Extracted records:
________________________
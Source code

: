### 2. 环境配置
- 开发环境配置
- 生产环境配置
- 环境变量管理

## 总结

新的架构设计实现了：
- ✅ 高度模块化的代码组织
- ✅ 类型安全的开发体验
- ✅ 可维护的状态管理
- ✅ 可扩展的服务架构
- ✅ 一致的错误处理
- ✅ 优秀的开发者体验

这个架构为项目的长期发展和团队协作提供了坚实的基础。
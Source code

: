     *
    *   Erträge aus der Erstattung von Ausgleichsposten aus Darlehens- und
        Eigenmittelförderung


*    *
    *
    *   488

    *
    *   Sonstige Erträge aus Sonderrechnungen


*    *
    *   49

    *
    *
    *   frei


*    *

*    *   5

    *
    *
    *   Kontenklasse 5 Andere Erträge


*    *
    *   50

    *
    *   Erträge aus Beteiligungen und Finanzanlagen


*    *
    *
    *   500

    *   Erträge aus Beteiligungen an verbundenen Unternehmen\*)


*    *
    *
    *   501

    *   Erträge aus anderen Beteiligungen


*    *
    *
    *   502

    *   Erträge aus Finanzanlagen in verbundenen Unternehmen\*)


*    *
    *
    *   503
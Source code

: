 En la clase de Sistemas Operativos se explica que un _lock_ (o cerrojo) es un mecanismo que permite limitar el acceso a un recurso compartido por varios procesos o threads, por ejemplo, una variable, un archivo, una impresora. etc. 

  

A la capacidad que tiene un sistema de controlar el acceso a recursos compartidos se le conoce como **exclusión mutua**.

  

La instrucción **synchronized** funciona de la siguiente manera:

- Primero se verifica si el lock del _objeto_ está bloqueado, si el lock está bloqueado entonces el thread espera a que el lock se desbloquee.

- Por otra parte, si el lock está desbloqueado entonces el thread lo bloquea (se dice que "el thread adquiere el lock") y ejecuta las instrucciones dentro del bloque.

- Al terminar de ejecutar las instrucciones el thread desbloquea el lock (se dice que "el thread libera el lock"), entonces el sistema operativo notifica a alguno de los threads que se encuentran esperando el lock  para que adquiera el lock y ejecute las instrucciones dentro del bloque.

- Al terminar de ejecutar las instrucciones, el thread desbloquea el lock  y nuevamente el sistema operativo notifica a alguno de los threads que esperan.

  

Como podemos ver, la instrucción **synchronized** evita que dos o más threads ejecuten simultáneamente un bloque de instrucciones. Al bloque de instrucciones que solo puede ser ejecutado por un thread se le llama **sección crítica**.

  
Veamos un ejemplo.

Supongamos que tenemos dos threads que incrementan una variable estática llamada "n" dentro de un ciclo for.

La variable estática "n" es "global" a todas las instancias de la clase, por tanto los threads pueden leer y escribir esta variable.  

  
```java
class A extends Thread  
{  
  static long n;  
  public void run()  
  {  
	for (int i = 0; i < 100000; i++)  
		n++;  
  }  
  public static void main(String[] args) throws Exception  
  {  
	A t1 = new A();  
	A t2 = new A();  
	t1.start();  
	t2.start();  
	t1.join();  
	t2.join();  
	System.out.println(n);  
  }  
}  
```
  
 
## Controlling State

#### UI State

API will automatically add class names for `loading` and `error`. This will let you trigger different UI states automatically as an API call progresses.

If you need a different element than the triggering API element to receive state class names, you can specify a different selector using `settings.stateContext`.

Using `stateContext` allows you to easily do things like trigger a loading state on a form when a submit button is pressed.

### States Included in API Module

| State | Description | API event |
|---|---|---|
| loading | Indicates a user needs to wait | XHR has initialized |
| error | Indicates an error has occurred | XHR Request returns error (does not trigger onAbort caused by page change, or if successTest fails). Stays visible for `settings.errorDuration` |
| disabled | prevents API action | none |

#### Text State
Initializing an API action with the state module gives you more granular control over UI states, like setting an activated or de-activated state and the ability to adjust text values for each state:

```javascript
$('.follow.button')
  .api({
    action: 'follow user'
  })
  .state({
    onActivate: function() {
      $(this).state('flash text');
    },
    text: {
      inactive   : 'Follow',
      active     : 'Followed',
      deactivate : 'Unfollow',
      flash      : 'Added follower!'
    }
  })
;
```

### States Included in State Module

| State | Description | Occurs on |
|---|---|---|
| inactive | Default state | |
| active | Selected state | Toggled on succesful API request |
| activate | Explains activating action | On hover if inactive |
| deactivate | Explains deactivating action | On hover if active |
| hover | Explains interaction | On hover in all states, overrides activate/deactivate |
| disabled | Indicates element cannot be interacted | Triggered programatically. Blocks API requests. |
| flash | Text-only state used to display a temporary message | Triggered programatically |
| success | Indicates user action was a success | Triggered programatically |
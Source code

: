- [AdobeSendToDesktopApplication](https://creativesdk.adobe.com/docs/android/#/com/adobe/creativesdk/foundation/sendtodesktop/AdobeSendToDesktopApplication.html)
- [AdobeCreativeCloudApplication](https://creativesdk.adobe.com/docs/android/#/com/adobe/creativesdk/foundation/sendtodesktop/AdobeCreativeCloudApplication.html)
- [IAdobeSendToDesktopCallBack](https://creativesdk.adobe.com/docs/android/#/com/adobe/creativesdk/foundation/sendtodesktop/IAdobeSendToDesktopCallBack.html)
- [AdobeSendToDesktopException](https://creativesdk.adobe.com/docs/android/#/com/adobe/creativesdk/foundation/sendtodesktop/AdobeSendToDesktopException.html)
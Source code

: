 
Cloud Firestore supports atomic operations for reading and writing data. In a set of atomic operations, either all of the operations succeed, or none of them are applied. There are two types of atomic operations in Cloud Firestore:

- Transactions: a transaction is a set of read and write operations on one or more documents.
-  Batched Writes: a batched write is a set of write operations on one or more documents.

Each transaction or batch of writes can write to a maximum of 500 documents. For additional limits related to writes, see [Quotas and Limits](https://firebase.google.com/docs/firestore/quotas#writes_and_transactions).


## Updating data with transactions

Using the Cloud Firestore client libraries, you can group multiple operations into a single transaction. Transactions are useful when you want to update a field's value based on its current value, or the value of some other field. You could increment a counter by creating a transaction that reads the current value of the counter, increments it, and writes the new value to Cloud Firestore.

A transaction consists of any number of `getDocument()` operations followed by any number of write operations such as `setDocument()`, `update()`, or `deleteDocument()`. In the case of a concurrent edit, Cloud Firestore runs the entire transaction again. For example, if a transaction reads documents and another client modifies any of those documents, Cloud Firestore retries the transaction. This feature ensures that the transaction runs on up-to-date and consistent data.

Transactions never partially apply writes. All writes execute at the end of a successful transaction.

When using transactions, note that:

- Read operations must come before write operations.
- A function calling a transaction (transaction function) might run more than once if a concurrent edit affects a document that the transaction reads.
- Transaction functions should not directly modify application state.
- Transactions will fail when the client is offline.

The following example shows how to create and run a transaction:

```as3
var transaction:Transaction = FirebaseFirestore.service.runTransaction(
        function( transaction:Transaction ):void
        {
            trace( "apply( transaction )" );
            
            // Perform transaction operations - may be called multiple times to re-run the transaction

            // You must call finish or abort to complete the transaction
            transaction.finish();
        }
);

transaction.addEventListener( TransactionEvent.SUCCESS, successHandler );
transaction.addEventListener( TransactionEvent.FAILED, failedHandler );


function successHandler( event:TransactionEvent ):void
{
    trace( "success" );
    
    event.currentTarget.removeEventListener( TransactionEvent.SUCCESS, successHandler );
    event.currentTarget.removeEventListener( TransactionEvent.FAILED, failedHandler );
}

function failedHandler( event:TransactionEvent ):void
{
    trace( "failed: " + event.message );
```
________________________
Output all of the entries, exactly as they are written.

Result:
Source code

:### 2. 环境配置
- 开发环境配置
- 生产环境配置
- 环境变量管理

## 总结

新的架构设计实现了：
- ✅ 高度模块化的代码组织
- ✅ 类型安全的开发体验
- ✅ 可维护的状态管理
- ✅ 可扩展的服务架构
- ✅ 一致的错误处理
- ✅ 优秀的开发者体验

这个架构为项目的长期发展和团队协作提供了坚实的基础。
Source code

:     *
    *   Erträge aus der Erstattung von Ausgleichsposten aus Darlehens- und
        Eigenmittelförderung


*    *
    *
    *   488

    *
    *   Sonstige Erträge aus Sonderrechnungen


*    *
    *   49

    *
    *
    *   frei


*    *

*    *   5

    *
    *
    *   Kontenklasse 5 Andere Erträge


*    *
    *   50

    *
    *   Erträge aus Beteiligungen und Finanzanlagen


*    *
    *
    *   500

    *   Erträge aus Beteiligungen an verbundenen Unternehmen\*)


*    *
    *
    *   501

    *   Erträge aus anderen Beteiligungen


*    *
    *
    *   502

    *   Erträge aus Finanzanlagen in verbundenen Unternehmen\*)


*    *
    *
    *   503
Source code

: En la clase de Sistemas Operativos se explica que un _lock_ (o cerrojo) es un mecanismo que permite limitar el acceso a un recurso compartido por varios procesos o threads, por ejemplo, una variable, un archivo, una impresora. etc. 

  

A la capacidad que tiene un sistema de controlar el acceso a recursos compartidos se le conoce como **exclusión mutua**.

  

La instrucción **synchronized** funciona de la siguiente manera:

- Primero se verifica si el lock del _objeto_ está bloqueado, si el lock está bloqueado entonces el thread espera a que el lock se desbloquee.

- Por otra parte, si el lock está desbloqueado entonces el thread lo bloquea (se dice que "el thread adquiere el lock") y ejecuta las instrucciones dentro del bloque.

- Al terminar de ejecutar las instrucciones el thread desbloquea el lock (se dice que "el thread libera el lock"), entonces el sistema operativo notifica a alguno de los threads que se encuentran esperando el lock  para que adquiera el lock y ejecute las instrucciones dentro del bloque.

- Al terminar de ejecutar las instrucciones, el thread desbloquea el lock  y nuevamente el sistema operativo notifica a alguno de los threads que esperan.

  

Como podemos ver, la instrucción **synchronized** evita que dos o más threads ejecuten simultáneamente un bloque de instrucciones. Al bloque de instrucciones que solo puede ser ejecutado por un thread se le llama **sección crítica**.

  
Veamos un ejemplo.

Supongamos que tenemos dos threads que incrementan una variable estática llamada "n" dentro de un ciclo for.

La variable estática "n" es "global" a todas las instancias de la clase, por tanto los threads pueden leer y escribir esta variable.  

  
```java
class A extends Thread  
{  
  static long n;  
  public void run()  
  {  
	for (int i = 0; i < 100000; i++)  
		n++;  
  }  
  public static void main(String[] args) throws Exception  
  {  
	A t1 = new A();  
	A t2 = new A();  
	t1.start();  
	t2.start();  
	t1.join();  
	t2.join();  
	System.out.println(n);  
  }  
}  
```
  
 
## Controlling State

#### UI State

API will automatically add class names for `loading` and `error`. This will let you trigger different UI states automatically as an API call progresses.

If you need a different element than the triggering API element to receive state class names, you can specify a different selector using `settings.stateContext`.

Using `stateContext` allows you to easily do things like trigger a loading state on a form when a submit button is pressed.

### States Included in API Module

| State | Description | API event |
|---|---|---|
| loading | Indicates a user needs to wait | XHR has initialized |
| error | Indicates an error has occurred | XHR Request returns error (does not trigger onAbort caused by page change, or if successTest fails). Stays visible for `settings.errorDuration` |
| disabled | prevents API action | none |

#### Text State
Initializing an API action with the state module gives you more granular control over UI states, like setting an activated or de-activated state and the ability to adjust text values for each state:

```javascript
$('.follow.button')
  .api({
    action: 'follow user'
  })
  .state({
    onActivate: function() {
      $(this).state('flash text');
    },
    text: {
      inactive   : 'Follow',
      active     : 'Followed',
      deactivate : 'Unfollow',
      flash      : 'Added follower!'
    }
  })
;
```

### States Included in State Module

| State | Description | Occurs on |
|---|---|---|
| inactive | Default state | |
| active | Selected state | Toggled on succesful API request |
| activate | Explains activating action | On hover if inactive |
| deactivate | Explains deactivating action | On hover if active |
| hover | Explains interaction | On hover in all states, overrides activate/deactivate |
| disabled | Indicates element cannot be interacted | Triggered programatically. Blocks API requests. |
| flash | Text-only state used to display a temporary message | Triggered programatically |
| success | Indicates user action was a success | Triggered programatically |
Source code

:- [AdobeSendToDesktopApplication](https://creativesdk.adobe.com/docs/android/#/com/adobe/creativesdk/foundation/sendtodesktop/AdobeSendToDesktopApplication.html)
- [AdobeCreativeCloudApplication](https://creativesdk.adobe.com/docs/android/#/com/adobe/creativesdk/foundation/sendtodesktop/AdobeCreativeCloudApplication.html)
- [IAdobeSendToDesktopCallBack](https://creativesdk.adobe.com/docs/android/#/com/adobe/creativesdk/foundation/sendtodesktop/IAdobeSendToDesktopCallBack.html)
- [AdobeSendToDesktopException](https://creativesdk.adobe.com/docs/android/#/com/adobe/creativesdk/foundation/sendtodesktop/AdobeSendToDesktopException.html)
Source code

: 
Cloud Firestore supports atomic operations for reading and writing data. In a set of atomic operations, either all of the operations succeed, or none of them are applied. There are two types of atomic operations in Cloud Firestore:

- Transactions: a transaction is a set of read and write operations on one or more documents.
-  Batched Writes: a batched write is a set of write operations on one or more documents.

Each transaction or batch of writes can write to a maximum of 500 documents. For additional limits related to writes, see [Quotas and Limits](https://firebase.google.com/docs/firestore/quotas#writes_and_transactions).


## Updating data with transactions

Using the Cloud Firestore client libraries, you can group multiple operations into a single transaction. Transactions are useful when you want to update a field's value based on its current value, or the value of some other field. You could increment a counter by creating a transaction that reads the current value of the counter, increments it, and writes the new value to Cloud Firestore.

A transaction consists of any number of `getDocument()` operations followed by any number of write operations such as `setDocument()`, `update()`, or `deleteDocument()`. In the case of a concurrent edit, Cloud Firestore runs the entire transaction again. For example, if a transaction reads documents and another client modifies any of those documents, Cloud Firestore retries the transaction. This feature ensures that the transaction runs on up-to-date and consistent data.

Transactions never partially apply writes. All writes execute at the end of a successful transaction.

When using transactions, note that:

- Read operations must come before write operations.
- A function calling a transaction (transaction function) might run more than once if a concurrent edit affects a document that the transaction reads.
- Transaction functions should not directly modify application state.
- Transactions will fail when the client is offline.

The following example shows how to create and run a transaction:

```as3
var transaction:Transaction = FirebaseFirestore.service.runTransaction(
        function( transaction:Transaction ):void
        {
            trace( "apply( transaction )" );
            
            // Perform transaction operations - may be called multiple times to re-run the transaction

            // You must call finish or abort to complete the transaction
            transaction.finish();
        }
);

transaction.addEventListener( TransactionEvent.SUCCESS, successHandler );
transaction.addEventListener( TransactionEvent.FAILED, failedHandler );


function successHandler( event:TransactionEvent ):void
{
    trace( "success" );
    
    event.currentTarget.removeEventListener( TransactionEvent.SUCCESS, successHandler );
    event.currentTarget.removeEventListener( TransactionEvent.FAILED, failedHandler );
}

function failedHandler( event:TransactionEvent ):void
{
    trace( "failed: " + event.message );
```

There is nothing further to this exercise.